There are cabins available at Big Meadows, Lewis Mountain and Skyland. I think Skyland is the only one that allows pets.

The cabins there were built by the CCC in the Thirty's and are very rustic. No TV, Phone one power outlet etc. On top of that they are not cheap. $100+ per night.

All of these lodgings are right on the Skyline Drive.

Skyland is the highest point on the Drive so every ride will end with a climb.


The Blue Ridge Parkway turns into the Skyline Drive. There are a few more Lodging options along the BRP. Peeks of Otter has a lodge and I think there are a few others.

If you have never been there it is a MUST GO! 

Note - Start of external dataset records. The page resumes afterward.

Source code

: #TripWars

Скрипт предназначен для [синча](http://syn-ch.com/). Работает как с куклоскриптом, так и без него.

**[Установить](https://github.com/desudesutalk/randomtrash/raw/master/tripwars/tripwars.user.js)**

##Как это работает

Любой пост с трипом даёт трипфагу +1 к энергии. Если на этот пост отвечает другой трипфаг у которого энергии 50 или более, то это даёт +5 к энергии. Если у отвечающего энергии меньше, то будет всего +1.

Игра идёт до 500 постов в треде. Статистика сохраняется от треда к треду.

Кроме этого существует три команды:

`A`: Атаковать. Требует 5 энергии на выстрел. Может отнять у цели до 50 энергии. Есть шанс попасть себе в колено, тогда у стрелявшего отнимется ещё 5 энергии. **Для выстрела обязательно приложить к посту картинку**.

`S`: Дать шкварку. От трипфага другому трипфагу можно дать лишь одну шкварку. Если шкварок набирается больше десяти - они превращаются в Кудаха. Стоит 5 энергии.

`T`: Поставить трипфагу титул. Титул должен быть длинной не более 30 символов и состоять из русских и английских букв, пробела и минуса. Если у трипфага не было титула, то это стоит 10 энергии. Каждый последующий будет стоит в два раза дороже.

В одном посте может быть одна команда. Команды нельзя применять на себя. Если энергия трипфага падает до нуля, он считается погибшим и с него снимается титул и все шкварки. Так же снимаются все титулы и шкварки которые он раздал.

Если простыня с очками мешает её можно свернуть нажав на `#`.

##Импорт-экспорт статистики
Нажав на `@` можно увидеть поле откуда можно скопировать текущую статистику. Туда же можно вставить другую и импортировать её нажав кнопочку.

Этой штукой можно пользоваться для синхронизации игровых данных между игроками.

If you are going with the family and plan to hike, send me a PM and I'll give you some thoughts on it.


----------



## bas (Jul 30, 2004)

Lifelover said:


> Skyline drive is different than the Blue Ridge parkway in that it is completely surrounded by national Forest and NO private businesses or residences are there.
> 
> The only place to stay is thru the National Park Service.
> 
> ...


I stayed at a cabin on skyline drive. It was on the north end, 10 miles or so south of the ?visitors center? via the AT trail.

It even had an out house - which was only usable when you cleared out all the spider webs and spiders with a broom. lol.

Anyways, I remember my friend saying you had to be a member or some group to rent, or members had first pick. This was 7 years ago?

The cabin had about 5 or 6 bunk beds inside and a fireplace outside.

The only annoying thing was listening to the mice run about gnawing away at things all night. I just prayed I wouldn't get bitten cuz who knows what rafter beam they were on or whatever.

This was a real cabin out in the middle of now where ( or so it seemed liked.).. It was probably just off the AT trail. Definitely not accessible by road bike.


----------



## trekkie7 (Mar 23, 2008)

The Quality Inn in Front Royal allows pets: $15 per night per pet for a fuzzy creature 50 lbs. and under. 

There # is (540) 635-3161 0r (877)1424-6423. 

This chain and Day's Inn are very pet friendly, generally.


----------



## Lifelover (Jul 8, 2004)

bas said:


> I stayed at a cabin on skyline drive. It was on the north end, 10 miles or so south of the ?visitors center? via the AT trail.
> 
> It even had an out house - which was only usable when you cleared out all the spider webs and spiders with a broom. lol.
> 
> ...



Potomac Appalachian Trail Club


----------



## bas (Jul 30, 2004)

Lifelover said:


> Potomac Appalachian Trail Club


Yeah - that's the group! thanks for jarring my memory..


----------



## rsosborn (May 19, 2008)

Lifelover said:


> The Blue Ridge Parkway turns into the Skyline Drive. There are a few more Lodging options along the BRP. Peeks of Otter has a lodge and I think there are a few others.
> 
> If you have never been there it is a MUST GO!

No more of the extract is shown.